# Suspension Tech. swaybar



## Guest (Sep 5, 2002)

I am looking to also get suspension techinques sway bars and I can't find the right application. There are two applications that come close though.

95-97 Sentra 
95-98 200 SX

I have a 98 Sentra SE and I don't know why the older sentra bar or the 200SX bar won't fit, or maybe they will. I need to know if they will fit my car.
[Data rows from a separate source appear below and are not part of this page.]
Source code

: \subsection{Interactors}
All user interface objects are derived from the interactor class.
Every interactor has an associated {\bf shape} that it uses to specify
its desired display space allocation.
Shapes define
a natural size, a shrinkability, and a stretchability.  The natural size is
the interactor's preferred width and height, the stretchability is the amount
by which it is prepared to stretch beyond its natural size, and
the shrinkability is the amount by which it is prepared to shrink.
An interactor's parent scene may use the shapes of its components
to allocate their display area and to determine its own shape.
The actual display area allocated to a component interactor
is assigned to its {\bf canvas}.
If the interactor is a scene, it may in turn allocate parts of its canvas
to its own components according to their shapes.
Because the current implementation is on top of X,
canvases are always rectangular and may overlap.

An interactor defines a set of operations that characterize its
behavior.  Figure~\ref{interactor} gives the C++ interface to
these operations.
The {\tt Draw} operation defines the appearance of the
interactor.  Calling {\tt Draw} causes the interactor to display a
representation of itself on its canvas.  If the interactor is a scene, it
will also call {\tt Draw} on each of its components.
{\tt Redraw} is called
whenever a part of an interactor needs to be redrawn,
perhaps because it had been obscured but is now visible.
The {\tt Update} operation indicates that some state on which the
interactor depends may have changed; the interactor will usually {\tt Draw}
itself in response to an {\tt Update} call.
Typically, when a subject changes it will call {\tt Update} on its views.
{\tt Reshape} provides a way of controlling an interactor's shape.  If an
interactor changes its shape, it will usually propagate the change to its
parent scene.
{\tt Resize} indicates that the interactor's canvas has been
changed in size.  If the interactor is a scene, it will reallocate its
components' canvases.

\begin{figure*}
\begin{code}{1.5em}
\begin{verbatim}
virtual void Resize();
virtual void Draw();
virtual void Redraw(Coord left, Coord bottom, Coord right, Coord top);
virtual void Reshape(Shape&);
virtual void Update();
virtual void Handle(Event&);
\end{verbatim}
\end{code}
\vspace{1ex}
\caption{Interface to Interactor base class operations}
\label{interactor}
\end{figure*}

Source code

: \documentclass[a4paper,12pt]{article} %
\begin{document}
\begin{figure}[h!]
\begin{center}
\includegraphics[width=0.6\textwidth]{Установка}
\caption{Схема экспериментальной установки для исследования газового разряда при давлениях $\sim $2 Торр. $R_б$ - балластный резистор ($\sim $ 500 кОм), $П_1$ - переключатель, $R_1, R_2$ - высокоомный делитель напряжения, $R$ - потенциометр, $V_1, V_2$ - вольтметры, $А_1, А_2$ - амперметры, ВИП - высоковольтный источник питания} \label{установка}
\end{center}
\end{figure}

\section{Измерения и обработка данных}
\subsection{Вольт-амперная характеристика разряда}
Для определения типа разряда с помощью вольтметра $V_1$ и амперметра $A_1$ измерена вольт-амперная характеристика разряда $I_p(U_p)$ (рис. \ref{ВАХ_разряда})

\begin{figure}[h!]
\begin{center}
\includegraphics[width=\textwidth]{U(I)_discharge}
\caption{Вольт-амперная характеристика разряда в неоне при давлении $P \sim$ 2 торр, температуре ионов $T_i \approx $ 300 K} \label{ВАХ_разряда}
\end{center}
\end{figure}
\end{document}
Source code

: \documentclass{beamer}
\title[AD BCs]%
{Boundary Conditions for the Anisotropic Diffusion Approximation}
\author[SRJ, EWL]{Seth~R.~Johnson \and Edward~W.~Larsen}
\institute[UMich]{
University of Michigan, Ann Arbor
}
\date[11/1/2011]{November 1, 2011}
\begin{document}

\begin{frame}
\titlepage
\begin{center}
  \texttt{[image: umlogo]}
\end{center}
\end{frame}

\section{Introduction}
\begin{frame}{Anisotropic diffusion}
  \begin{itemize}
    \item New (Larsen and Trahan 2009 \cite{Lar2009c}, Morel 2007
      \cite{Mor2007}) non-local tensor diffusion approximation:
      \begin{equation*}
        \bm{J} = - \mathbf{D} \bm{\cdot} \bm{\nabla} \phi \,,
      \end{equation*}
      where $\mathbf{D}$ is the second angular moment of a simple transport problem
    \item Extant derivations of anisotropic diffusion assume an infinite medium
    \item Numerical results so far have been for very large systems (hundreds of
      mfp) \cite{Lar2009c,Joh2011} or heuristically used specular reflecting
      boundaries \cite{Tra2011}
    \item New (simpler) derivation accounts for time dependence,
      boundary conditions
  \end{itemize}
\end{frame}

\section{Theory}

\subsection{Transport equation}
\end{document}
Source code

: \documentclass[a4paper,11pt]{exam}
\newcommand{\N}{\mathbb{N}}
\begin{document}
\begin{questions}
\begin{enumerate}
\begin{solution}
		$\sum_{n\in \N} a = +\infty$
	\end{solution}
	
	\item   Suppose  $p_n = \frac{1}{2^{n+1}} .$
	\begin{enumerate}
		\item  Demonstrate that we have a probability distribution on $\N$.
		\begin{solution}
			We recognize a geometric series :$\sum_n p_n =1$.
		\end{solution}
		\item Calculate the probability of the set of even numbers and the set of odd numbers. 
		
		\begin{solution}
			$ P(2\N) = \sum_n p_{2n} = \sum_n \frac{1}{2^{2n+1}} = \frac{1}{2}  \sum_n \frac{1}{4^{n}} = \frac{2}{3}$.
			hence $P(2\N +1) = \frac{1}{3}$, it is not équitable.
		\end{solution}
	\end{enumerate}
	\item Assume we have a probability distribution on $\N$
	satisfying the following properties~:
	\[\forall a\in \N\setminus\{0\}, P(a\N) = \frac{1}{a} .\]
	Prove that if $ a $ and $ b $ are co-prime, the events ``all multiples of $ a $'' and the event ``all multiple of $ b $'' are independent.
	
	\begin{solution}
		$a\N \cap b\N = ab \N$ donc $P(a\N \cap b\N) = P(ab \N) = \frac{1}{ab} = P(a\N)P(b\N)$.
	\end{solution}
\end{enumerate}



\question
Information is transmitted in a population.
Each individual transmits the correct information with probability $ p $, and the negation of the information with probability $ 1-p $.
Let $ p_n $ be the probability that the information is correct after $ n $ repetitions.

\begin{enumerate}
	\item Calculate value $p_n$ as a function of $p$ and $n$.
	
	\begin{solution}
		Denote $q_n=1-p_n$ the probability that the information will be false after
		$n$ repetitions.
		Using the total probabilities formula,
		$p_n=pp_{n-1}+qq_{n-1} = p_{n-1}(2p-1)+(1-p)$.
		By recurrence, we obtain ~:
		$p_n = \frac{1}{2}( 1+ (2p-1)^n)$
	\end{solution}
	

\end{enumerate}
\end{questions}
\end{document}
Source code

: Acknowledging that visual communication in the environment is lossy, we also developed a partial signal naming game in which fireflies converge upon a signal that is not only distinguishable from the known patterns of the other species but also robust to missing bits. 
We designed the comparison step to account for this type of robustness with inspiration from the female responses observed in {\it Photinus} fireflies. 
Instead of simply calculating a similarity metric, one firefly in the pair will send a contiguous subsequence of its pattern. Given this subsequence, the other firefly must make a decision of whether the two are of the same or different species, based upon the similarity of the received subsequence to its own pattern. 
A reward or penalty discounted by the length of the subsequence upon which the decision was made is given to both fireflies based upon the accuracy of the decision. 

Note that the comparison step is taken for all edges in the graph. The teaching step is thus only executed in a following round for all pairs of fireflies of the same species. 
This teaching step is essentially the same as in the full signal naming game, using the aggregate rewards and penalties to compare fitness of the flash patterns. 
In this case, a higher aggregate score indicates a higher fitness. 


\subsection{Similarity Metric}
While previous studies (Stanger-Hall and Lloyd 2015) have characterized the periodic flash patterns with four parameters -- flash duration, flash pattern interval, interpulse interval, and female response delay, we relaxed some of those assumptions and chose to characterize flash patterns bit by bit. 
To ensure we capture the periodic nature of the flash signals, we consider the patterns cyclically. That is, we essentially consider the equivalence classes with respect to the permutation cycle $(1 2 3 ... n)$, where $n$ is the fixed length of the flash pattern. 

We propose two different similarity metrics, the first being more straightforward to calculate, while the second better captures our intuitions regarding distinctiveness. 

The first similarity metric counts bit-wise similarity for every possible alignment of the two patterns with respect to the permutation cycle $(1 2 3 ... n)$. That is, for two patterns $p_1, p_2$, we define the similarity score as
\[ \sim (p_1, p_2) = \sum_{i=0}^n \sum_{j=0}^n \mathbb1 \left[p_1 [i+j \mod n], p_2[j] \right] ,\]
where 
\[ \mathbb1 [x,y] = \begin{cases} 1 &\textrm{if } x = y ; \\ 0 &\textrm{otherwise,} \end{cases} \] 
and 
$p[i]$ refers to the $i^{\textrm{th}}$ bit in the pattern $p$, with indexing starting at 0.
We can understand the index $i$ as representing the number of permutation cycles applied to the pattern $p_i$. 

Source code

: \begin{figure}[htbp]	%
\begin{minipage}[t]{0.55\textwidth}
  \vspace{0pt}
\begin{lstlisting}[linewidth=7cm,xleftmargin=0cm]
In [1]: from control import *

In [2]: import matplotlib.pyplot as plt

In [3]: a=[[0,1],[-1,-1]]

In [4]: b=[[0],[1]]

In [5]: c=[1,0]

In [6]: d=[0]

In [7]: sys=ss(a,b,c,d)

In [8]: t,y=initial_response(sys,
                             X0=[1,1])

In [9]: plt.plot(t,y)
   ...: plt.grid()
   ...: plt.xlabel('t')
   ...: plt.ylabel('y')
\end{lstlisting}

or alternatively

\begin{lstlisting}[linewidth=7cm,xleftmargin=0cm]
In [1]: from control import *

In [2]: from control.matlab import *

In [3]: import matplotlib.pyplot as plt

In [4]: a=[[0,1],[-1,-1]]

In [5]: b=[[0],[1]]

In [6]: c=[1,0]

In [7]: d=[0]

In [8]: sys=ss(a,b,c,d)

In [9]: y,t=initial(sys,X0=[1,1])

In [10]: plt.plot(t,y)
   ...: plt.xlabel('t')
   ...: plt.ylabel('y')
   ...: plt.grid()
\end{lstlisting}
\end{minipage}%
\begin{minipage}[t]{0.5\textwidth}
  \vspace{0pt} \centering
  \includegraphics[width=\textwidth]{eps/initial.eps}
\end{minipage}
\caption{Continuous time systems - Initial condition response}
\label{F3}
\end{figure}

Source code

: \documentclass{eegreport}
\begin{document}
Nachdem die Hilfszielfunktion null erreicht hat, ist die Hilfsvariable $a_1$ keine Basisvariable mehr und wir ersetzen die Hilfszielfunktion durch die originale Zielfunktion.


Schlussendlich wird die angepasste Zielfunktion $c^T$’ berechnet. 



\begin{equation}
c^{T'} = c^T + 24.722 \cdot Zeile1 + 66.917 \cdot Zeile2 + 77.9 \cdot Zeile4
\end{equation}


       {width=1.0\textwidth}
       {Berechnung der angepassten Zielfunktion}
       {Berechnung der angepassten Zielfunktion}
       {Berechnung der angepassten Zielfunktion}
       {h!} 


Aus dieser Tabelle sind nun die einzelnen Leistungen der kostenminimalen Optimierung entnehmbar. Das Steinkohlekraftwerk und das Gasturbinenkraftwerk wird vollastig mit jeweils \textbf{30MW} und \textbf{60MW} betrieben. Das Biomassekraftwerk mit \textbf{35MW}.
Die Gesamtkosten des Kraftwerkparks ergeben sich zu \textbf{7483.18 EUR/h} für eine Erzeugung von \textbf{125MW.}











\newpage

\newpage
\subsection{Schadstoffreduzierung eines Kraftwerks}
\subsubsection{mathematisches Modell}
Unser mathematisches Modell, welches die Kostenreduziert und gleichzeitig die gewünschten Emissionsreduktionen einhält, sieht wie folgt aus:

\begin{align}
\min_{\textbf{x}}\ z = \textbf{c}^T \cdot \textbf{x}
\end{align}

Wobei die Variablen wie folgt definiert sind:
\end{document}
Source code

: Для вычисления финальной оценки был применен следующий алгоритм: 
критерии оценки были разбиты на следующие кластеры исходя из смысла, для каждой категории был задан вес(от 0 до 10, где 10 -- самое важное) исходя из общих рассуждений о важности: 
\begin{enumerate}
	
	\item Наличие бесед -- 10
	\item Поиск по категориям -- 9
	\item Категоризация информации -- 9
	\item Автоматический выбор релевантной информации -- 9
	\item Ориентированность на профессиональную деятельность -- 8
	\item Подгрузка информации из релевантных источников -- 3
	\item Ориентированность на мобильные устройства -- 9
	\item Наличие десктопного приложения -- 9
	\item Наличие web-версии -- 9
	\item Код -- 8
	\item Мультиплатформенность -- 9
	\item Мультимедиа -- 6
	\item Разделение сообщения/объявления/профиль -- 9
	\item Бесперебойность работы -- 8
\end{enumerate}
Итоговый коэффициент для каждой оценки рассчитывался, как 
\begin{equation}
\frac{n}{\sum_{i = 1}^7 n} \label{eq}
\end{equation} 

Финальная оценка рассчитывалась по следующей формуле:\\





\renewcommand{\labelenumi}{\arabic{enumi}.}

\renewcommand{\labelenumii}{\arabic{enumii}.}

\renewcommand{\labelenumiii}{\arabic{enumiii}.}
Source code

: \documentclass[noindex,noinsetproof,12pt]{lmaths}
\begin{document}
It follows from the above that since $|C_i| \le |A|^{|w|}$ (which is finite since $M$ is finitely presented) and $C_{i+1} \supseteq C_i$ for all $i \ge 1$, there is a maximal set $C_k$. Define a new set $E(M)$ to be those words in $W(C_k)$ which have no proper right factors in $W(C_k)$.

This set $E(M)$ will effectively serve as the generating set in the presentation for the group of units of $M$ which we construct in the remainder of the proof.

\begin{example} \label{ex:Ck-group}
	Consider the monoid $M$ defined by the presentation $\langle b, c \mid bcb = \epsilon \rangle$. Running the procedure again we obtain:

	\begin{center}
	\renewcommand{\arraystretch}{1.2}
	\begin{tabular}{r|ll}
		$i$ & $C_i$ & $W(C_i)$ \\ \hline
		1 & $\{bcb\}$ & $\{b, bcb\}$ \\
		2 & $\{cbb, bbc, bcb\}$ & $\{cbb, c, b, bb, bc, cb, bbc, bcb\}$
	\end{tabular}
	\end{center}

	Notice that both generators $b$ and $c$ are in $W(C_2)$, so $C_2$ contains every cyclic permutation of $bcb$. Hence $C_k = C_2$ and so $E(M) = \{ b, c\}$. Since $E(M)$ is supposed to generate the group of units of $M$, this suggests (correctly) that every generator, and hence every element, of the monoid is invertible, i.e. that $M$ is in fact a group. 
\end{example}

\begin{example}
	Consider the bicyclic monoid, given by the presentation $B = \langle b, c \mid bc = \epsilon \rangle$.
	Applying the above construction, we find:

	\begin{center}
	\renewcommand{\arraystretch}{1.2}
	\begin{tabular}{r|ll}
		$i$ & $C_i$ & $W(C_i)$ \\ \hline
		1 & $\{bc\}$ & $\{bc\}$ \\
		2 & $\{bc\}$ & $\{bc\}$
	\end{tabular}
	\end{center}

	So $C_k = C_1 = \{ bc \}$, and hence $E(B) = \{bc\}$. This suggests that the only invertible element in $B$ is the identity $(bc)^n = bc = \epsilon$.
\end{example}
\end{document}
EDIT: I was just quoted $229.00 for the sway bars from www.shox.com and in their quote, they said that they are applicable to 95-99 Sentra's. Help, I'm very confused.


----------



## Guest (Sep 6, 2002)

*Reply to swaybars*

Ground Control makes some quality products for one and also I think they have you application. Just stating that this is what I recomend and also going with in a couple of month's after car get's a facial treatment from being hit. Anyways, go Ground Control. 




Travis 99 Sentra


----------



## Guest (Sep 6, 2002)

SR20Sentra98 said:


> *I am looking to also get suspension techinques sway bars and I can't find the right application. There are two applications that come close though.
> 
> 95-97 Sentra
> 95-98 200 SX
> ...


Well, 95-97 Sentra's were not available with the SR20 and have a different front suspension (I'm pretty sure) That's why that bar would be different. The bar for a 95-98 200 would work for you since there was no difference in the front end between the Sentra and 200SX. Before you order, talk to someone there. Chances are they won't know the difference but you never know. Many places I call, I get to talking to them and they actually know about our cars or even, sometimes, they own one! But ask them if they'll accept a return if it's not the correct bar. Any reputable shop would honor a return


----------



## barnoun (May 7, 2002)

Even though the 95-97 sentra didn't come with an sr20 as an option, the 200sx did(same suspension with stiffer springs and whatnot)... meaning either application should fit. As for getting ground controls, GC doesn't make sway bars...so it's out of the question.


----------



## Guest (Sep 6, 2002)

barnoun said:


> *Even though the 95-97 sentra didn't come with an sr20 as an option, the 200sx did(same suspension with stiffer springs and whatnot)... meaning either application should fit. As for getting ground controls, GC doesn't make sway bars...so it's out of the question. *


I'm not absolutely POSITIVE but are you sure the 1.6 Sentras came with the same suspension? For example, I THOUGHT the control arms were smaller diameter or something weird like that? Either way, I wouldn't screw with a front swaybar... get the rear. That's all you really need anyway


----------



## barnoun (May 7, 2002)

Not sure that the control arms are exactly the same size, but everthing is interchangeable between them...they're the same chassis after all. Guess it would have to be weird because I've never heard of anyone wanting to switch "regular" sentra suspension components with SE-R components because of added thickness, well besides the stock sway bars which are thicker on the SE-R...but that's because most sentras didn't come with a front sway bar in the first place.


----------



## Guest (Sep 6, 2002)

barnoun said:


> *Not sure that the control arms are exactly the same size, but everthing is interchangeable between them...they're the same chassis after all. Guess it would have to be weird because I've never heard of anyone wanting to switch "regular" sentra suspension components with SE-R components because of added thickness, well besides the stock sway bars which are thicker on the SE-R...but that's because most sentras didn't come with a front sway bar in the first place. *


Come to think of it, for racing, I've heard of SE-R owners switching to 1.6 sway bars for the reduced thickness. Many racers like the difference


----------



## barnoun (May 7, 2002)

02 ALMERA said:


> *
> 
> Come to think of it, for racing, I've heard of SE-R owners switching to 1.6 sway bars for the reduced thickness. Many racers like the difference *


interesting bit of info...and I can see how the reduced thickness would reduce understeer in the front.


----------